(TASK DATA Opens)

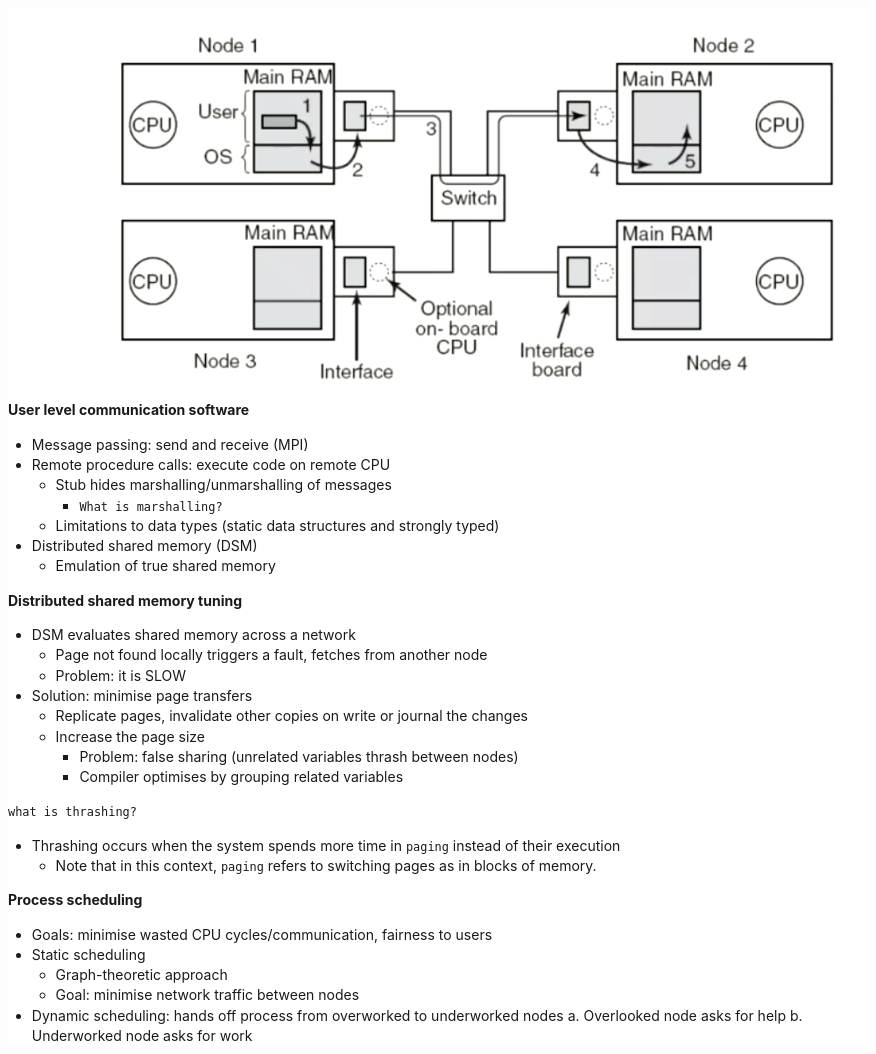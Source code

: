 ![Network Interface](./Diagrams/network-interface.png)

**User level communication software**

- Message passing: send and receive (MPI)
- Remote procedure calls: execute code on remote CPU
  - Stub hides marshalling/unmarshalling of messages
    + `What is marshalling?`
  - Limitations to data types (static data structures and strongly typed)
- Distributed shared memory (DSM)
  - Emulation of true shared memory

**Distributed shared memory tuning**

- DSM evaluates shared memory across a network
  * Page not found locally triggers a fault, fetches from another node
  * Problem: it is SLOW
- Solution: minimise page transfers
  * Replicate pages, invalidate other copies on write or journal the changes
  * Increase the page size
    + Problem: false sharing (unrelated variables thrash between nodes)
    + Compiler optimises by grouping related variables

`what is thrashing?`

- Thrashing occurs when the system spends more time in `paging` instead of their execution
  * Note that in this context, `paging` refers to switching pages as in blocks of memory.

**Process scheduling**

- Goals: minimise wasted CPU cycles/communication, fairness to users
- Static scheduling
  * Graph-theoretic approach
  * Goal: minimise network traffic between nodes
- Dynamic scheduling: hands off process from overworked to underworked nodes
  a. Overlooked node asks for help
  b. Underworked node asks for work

(TASK DATA Closes)
(TASK DATA Opens)

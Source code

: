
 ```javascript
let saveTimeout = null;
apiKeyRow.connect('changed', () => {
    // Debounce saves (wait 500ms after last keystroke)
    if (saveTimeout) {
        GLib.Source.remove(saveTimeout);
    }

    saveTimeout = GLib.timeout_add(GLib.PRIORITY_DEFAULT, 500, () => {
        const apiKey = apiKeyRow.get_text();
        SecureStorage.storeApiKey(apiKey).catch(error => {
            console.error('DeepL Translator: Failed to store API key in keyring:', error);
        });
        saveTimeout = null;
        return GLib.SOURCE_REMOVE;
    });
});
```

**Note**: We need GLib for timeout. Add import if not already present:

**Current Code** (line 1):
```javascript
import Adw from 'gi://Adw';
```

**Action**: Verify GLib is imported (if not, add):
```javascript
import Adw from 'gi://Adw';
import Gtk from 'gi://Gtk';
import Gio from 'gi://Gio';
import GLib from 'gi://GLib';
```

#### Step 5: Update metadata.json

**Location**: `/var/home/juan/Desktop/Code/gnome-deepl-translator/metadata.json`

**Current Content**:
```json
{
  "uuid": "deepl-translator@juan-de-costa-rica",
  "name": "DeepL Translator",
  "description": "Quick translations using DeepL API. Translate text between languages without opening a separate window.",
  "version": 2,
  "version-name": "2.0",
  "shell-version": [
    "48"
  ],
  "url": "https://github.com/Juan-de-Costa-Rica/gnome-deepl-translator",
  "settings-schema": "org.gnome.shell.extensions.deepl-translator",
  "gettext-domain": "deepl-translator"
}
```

(TASK DATA Closes)
(TASK DATA Opens)

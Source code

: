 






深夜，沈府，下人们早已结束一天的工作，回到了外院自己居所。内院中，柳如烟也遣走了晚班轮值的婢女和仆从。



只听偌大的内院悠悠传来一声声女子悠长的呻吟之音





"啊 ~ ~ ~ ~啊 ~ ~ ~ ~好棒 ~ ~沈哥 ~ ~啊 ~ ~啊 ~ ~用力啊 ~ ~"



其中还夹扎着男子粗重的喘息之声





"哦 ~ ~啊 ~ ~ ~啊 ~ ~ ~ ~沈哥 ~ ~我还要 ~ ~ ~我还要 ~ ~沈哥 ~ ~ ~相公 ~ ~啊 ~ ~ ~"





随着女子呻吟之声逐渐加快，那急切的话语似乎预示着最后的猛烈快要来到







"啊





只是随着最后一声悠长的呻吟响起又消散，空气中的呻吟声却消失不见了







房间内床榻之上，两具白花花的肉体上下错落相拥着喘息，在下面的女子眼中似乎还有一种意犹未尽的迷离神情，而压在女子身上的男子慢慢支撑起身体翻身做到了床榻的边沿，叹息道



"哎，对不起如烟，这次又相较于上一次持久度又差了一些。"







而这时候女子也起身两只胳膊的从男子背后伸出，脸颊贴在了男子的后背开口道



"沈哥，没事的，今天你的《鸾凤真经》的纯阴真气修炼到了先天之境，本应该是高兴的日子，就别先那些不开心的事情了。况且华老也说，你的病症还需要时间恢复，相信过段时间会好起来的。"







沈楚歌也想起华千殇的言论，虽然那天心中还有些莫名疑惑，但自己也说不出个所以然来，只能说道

(TASK DATA Closes)

→ PROBLEM DESCRIPTION: For this task, copy every line of the material in which "metadata" appears.

→ YOUR RESPONSE:
#### Step 5: Update metadata.json
**Location**: `/var/home/juan/Desktop/Code/gnome-deepl-translator/metadata.json`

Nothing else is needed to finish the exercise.